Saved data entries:
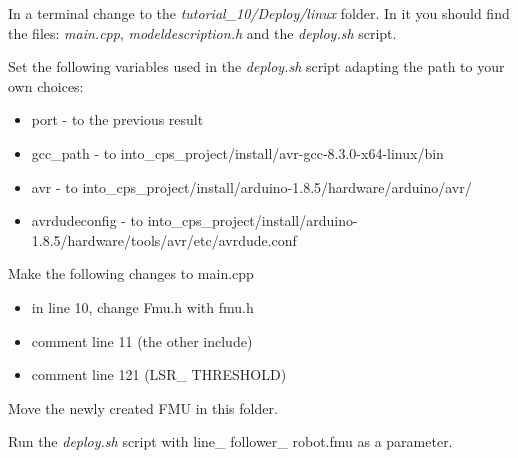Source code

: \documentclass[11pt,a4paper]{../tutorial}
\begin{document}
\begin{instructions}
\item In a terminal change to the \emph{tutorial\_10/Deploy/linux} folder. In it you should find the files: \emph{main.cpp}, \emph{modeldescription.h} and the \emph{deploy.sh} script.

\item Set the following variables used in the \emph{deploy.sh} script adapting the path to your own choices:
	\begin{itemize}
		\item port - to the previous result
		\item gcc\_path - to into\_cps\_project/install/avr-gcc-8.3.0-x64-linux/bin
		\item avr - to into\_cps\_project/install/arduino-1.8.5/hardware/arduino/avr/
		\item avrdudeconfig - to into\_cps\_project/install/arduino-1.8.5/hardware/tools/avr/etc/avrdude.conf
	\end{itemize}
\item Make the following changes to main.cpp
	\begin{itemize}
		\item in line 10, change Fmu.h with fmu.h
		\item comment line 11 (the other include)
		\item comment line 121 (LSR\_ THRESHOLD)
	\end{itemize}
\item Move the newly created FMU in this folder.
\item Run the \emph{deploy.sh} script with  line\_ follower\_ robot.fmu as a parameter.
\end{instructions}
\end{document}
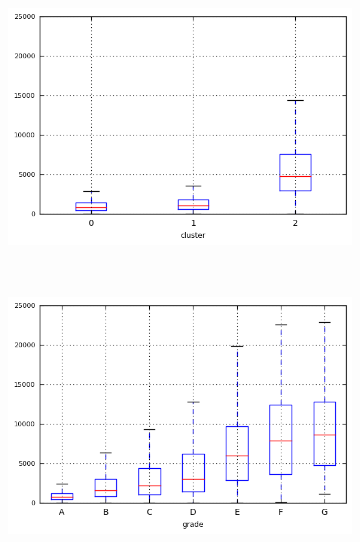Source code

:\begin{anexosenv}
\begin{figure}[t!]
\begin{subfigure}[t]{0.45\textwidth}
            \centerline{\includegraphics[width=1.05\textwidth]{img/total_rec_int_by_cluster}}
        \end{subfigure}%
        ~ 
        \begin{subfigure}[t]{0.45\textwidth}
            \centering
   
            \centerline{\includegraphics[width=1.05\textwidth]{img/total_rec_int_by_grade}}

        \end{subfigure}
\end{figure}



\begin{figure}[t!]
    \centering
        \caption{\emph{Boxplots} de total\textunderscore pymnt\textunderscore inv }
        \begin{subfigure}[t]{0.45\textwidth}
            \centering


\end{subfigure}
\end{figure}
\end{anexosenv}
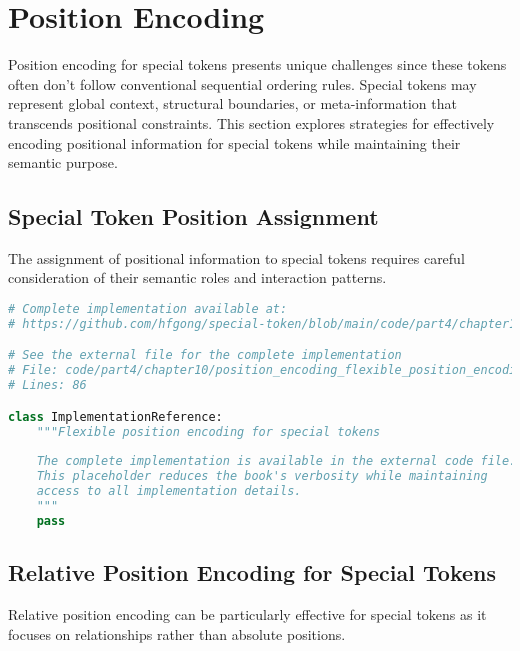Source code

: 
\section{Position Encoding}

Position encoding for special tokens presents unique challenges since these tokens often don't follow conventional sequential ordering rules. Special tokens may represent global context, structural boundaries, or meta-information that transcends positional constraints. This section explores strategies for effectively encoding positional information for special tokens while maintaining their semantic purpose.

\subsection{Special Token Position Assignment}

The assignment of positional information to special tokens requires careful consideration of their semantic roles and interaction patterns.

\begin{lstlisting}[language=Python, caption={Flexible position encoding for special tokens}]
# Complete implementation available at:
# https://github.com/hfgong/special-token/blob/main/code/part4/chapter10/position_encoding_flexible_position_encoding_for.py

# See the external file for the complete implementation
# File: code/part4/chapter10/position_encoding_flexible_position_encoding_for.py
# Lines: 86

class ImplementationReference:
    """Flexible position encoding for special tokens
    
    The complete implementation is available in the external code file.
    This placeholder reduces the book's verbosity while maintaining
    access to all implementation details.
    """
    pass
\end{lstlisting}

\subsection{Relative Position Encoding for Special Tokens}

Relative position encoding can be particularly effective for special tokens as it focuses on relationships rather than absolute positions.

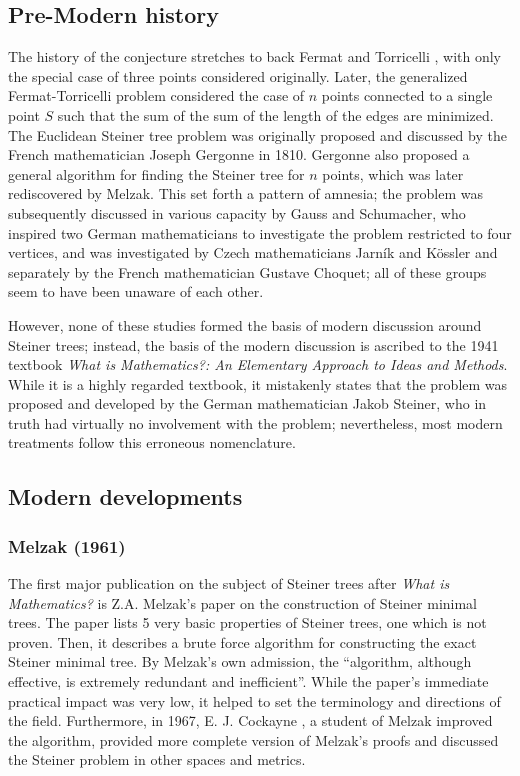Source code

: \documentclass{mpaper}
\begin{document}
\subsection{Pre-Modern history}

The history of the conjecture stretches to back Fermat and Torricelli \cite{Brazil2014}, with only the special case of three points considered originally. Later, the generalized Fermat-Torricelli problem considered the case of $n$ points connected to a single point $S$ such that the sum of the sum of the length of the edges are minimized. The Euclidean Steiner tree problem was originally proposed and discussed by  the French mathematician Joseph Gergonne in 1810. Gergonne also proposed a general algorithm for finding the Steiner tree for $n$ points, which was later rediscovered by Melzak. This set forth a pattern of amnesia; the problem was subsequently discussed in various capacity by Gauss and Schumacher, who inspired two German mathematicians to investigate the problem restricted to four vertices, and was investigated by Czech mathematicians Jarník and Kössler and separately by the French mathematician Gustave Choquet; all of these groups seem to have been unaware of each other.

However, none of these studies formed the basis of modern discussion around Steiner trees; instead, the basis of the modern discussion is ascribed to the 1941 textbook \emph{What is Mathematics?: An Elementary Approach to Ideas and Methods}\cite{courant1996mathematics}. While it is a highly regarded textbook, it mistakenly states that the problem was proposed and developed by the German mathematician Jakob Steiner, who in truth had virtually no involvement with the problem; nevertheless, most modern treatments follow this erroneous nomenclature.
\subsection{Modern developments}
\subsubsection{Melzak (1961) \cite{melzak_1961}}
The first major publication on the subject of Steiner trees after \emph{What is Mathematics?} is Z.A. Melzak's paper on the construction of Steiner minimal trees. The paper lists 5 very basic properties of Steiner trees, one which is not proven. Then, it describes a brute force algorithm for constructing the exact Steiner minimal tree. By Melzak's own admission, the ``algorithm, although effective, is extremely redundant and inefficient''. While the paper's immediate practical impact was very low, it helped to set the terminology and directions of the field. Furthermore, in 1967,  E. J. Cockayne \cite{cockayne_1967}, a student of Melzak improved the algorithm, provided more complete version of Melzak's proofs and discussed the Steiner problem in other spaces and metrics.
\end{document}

* Exercise directions: Above are records with pictures; repeat the records exactly and leave the pictures out.

* Response area:
Source code

: \documentclass[11pt,a4paper]{../tutorial}
\begin{document}
\begin{instructions}
\item In a terminal change to the \emph{tutorial\_10/Deploy/linux} folder. In it you should find the files: \emph{main.cpp}, \emph{modeldescription.h} and the \emph{deploy.sh} script.

\item Set the following variables used in the \emph{deploy.sh} script adapting the path to your own choices:
	\begin{itemize}
		\item port - to the previous result
		\item gcc\_path - to into\_cps\_project/install/avr-gcc-8.3.0-x64-linux/bin
		\item avr - to into\_cps\_project/install/arduino-1.8.5/hardware/arduino/avr/
		\item avrdudeconfig - to into\_cps\_project/install/arduino-1.8.5/hardware/tools/avr/etc/avrdude.conf
	\end{itemize}
\item Make the following changes to main.cpp
	\begin{itemize}
		\item in line 10, change Fmu.h with fmu.h
		\item comment line 11 (the other include)
		\item comment line 121 (LSR\_ THRESHOLD)
	\end{itemize}
\item Move the newly created FMU in this folder.
\item Run the \emph{deploy.sh} script with  line\_ follower\_ robot.fmu as a parameter.
\end{instructions}
\end{document}
Source code

:\begin{anexosenv}
\begin{figure}[t!]
\begin{subfigure}[t]{0.45\textwidth}
            \centerline{\includegraphics[width=1.05\textwidth]{img/total_rec_int_by_cluster}}
        \end{subfigure}%
        ~ 
        \begin{subfigure}[t]{0.45\textwidth}
            \centering
   
            \centerline{\includegraphics[width=1.05\textwidth]{img/total_rec_int_by_grade}}

        \end{subfigure}
\end{figure}



\begin{figure}[t!]
    \centering
        \caption{\emph{Boxplots} de total\textunderscore pymnt\textunderscore inv }
        \begin{subfigure}[t]{0.45\textwidth}
            \centering


\end{subfigure}
\end{figure}
\end{anexosenv}
Source code

: 
\section{Position Encoding}

Position encoding for special tokens presents unique challenges since these tokens often don't follow conventional sequential ordering rules. Special tokens may represent global context, structural boundaries, or meta-information that transcends positional constraints. This section explores strategies for effectively encoding positional information for special tokens while maintaining their semantic purpose.

\subsection{Special Token Position Assignment}

The assignment of positional information to special tokens requires careful consideration of their semantic roles and interaction patterns.

\begin{lstlisting}[language=Python, caption={Flexible position encoding for special tokens}]
# Complete implementation available at:
# https://github.com/hfgong/special-token/blob/main/code/part4/chapter10/position_encoding_flexible_position_encoding_for.py

# See the external file for the complete implementation
# File: code/part4/chapter10/position_encoding_flexible_position_encoding_for.py
# Lines: 86

class ImplementationReference:
    """Flexible position encoding for special tokens
    
    The complete implementation is available in the external code file.
    This placeholder reduces the book's verbosity while maintaining
    access to all implementation details.
    """
    pass
\end{lstlisting}

\subsection{Relative Position Encoding for Special Tokens}

Relative position encoding can be particularly effective for special tokens as it focuses on relationships rather than absolute positions.

Source code

: \documentclass{mpaper}
\begin{document}
\subsection{Pre-Modern history}

The history of the conjecture stretches to back Fermat and Torricelli \cite{Brazil2014}, with only the special case of three points considered originally. Later, the generalized Fermat-Torricelli problem considered the case of $n$ points connected to a single point $S$ such that the sum of the sum of the length of the edges are minimized. The Euclidean Steiner tree problem was originally proposed and discussed by  the French mathematician Joseph Gergonne in 1810. Gergonne also proposed a general algorithm for finding the Steiner tree for $n$ points, which was later rediscovered by Melzak. This set forth a pattern of amnesia; the problem was subsequently discussed in various capacity by Gauss and Schumacher, who inspired two German mathematicians to investigate the problem restricted to four vertices, and was investigated by Czech mathematicians Jarník and Kössler and separately by the French mathematician Gustave Choquet; all of these groups seem to have been unaware of each other.

However, none of these studies formed the basis of modern discussion around Steiner trees; instead, the basis of the modern discussion is ascribed to the 1941 textbook \emph{What is Mathematics?: An Elementary Approach to Ideas and Methods}\cite{courant1996mathematics}. While it is a highly regarded textbook, it mistakenly states that the problem was proposed and developed by the German mathematician Jakob Steiner, who in truth had virtually no involvement with the problem; nevertheless, most modern treatments follow this erroneous nomenclature.
\subsection{Modern developments}
\subsubsection{Melzak (1961) \cite{melzak_1961}}
The first major publication on the subject of Steiner trees after \emph{What is Mathematics?} is Z.A. Melzak's paper on the construction of Steiner minimal trees. The paper lists 5 very basic properties of Steiner trees, one which is not proven. Then, it describes a brute force algorithm for constructing the exact Steiner minimal tree. By Melzak's own admission, the ``algorithm, although effective, is extremely redundant and inefficient''. While the paper's immediate practical impact was very low, it helped to set the terminology and directions of the field. Furthermore, in 1967,  E. J. Cockayne \cite{cockayne_1967}, a student of Melzak improved the algorithm, provided more complete version of Melzak's proofs and discussed the Steiner problem in other spaces and metrics.
\end{document}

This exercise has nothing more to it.